Cholera reported in Vietnam’s diarrhea outbreak

HANOI (Reuters) – Some cases of cholera have been confirmed among nearly 800 people suffering severe diarrhea in northern Vietnam, health officials said on Tuesday.

The state-run newspaper Hanoi Moi (New Hanoi) quoted Health Minister Nguyen Quoc Trieu as saying “cholera bacterium is emerging in eight out of 11 infected localities.”

No deaths have been reported but, in the past week, people suffering from diarrhea have been taken to hospital in 11 provinces and cities, including Hanoi. The capital of about 4 million people has the highest number of patients, media reports said.

The Health Ministry said 15 percent of the nearly 800 cases reported so far were positive for the cholera bacterium.

Health authorities were urgently isolating infected areas and putting patients in quarantine, officials said.

The ministry said contaminated locally made shrimp paste or a raw fish and vegetable combination and fermented pork roll were the likely cause of the diarrhea.

The U.S. embassy in Hanoi said in a message sent by e-mail to U.S. citizens in the developing Southeast Asian country that “the Government of Vietnam has confirmed a growing outbreak of acute diarrhea … some of the cases have been confirmed as cholera.”

The message came with guidelines from the U.S. Centers For Disease Control and Prevention to reduce the risks of exposure.

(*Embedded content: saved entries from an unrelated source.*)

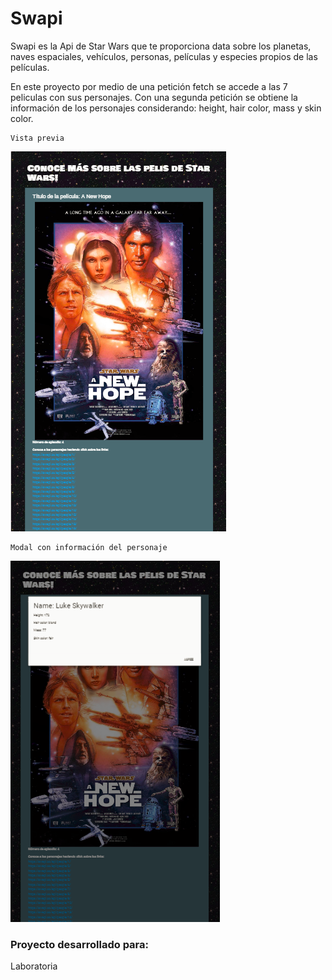 # Swapi

Swapi es la Api de Star Wars que te proporciona data sobre los planetas, naves espaciales, vehículos, personas, películas y especies propios de las películas.

En este proyecto por medio de una petición fetch se accede a las 7 peliculas con sus personajes. Con una segunda petición se obtiene la información  de los personajes considerando: height, hair color, mass y skin color.

```
Vista previa
```
![vista](./assets/vista-previa.PNG)


```
Modal con información del personaje
```
![info](./assets/info.PNG)

### Proyecto desarrollado para: 

Laboratoria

Vietnam has been fighting various diseases this year, including dengue fever that has infected nearly 60,000 people, killing 50. Bird flu has killed four people and authorities have also reported “blue ear” disease in pigs.

At its most acute, cholera causes sudden watery diarrhea that can lead to death by severe dehydration and kidney failure.

The World Health Organization in Vietnam said the U.N. agency had offered technical support to investigate.

“We have been informed about severe acute diarrhea,” spokeswoman Dida Connor said. “We haven’t had any confirmation of cholera.”

WHO describes cholera is an acute diarrhoeal infection caused by ingesting the bacterium Vibrio cholerae. Transmission occurs through direct faecal-oral contamination or through eating or drinking contaminated water and food.